• [EXERCISE AIM] Check every line of the data below for the word "hyperlink", then give only the number of lines that have it.
Content starts
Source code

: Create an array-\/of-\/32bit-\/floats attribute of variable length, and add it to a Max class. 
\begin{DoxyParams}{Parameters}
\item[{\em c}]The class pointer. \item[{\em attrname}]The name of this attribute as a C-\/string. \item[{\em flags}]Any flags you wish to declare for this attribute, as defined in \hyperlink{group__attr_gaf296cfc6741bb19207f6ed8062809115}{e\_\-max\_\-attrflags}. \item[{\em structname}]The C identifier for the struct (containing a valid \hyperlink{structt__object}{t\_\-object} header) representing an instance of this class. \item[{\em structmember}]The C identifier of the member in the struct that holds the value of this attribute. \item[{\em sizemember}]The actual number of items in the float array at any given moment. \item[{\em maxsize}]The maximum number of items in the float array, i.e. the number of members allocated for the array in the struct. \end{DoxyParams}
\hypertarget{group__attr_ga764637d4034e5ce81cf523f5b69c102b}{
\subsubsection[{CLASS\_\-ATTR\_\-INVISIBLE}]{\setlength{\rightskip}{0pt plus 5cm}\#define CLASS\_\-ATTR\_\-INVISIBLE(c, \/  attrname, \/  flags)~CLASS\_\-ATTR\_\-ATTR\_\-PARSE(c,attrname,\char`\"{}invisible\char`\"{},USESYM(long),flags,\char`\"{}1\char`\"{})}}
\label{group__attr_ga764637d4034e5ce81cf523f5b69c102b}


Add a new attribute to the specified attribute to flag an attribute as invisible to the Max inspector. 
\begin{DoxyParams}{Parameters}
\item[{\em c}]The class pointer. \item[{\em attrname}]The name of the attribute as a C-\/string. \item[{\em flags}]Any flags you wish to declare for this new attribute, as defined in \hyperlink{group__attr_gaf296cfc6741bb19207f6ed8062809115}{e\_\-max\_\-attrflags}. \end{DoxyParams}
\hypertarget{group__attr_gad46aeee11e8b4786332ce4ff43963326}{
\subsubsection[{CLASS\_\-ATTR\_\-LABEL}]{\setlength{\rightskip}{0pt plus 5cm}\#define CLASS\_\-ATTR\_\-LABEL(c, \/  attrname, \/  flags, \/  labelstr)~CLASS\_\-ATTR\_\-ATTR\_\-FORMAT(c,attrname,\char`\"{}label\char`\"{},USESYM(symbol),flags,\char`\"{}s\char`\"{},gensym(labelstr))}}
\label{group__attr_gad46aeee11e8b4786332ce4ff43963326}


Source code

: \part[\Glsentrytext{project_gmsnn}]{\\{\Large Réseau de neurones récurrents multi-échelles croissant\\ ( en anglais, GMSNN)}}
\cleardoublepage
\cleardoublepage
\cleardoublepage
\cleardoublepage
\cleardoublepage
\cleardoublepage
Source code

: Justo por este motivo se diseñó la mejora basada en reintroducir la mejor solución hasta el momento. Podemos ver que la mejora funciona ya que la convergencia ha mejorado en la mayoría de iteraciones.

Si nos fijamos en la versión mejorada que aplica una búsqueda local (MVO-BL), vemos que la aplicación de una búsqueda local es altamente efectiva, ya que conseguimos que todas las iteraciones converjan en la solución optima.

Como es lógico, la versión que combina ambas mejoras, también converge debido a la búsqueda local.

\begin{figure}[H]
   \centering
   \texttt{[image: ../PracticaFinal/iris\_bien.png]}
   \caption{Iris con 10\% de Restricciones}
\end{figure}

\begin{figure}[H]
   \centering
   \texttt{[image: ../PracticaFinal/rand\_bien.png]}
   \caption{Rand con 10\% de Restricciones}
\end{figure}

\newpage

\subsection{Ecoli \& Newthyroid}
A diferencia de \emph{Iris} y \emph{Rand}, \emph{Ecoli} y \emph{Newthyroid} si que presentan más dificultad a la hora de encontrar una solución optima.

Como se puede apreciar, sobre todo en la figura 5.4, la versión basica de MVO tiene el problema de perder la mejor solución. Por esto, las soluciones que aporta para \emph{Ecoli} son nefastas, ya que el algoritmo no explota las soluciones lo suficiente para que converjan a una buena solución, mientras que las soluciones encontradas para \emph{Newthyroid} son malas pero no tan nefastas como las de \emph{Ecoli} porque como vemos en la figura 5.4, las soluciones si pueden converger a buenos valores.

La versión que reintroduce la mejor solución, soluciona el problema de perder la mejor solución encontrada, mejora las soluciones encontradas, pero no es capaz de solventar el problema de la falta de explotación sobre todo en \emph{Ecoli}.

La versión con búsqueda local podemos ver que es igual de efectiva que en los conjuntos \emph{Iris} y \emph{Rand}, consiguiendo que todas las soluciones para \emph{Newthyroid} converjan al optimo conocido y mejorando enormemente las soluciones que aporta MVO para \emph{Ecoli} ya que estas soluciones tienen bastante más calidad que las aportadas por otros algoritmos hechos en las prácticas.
Content ends
• [ANSWER BOX] 2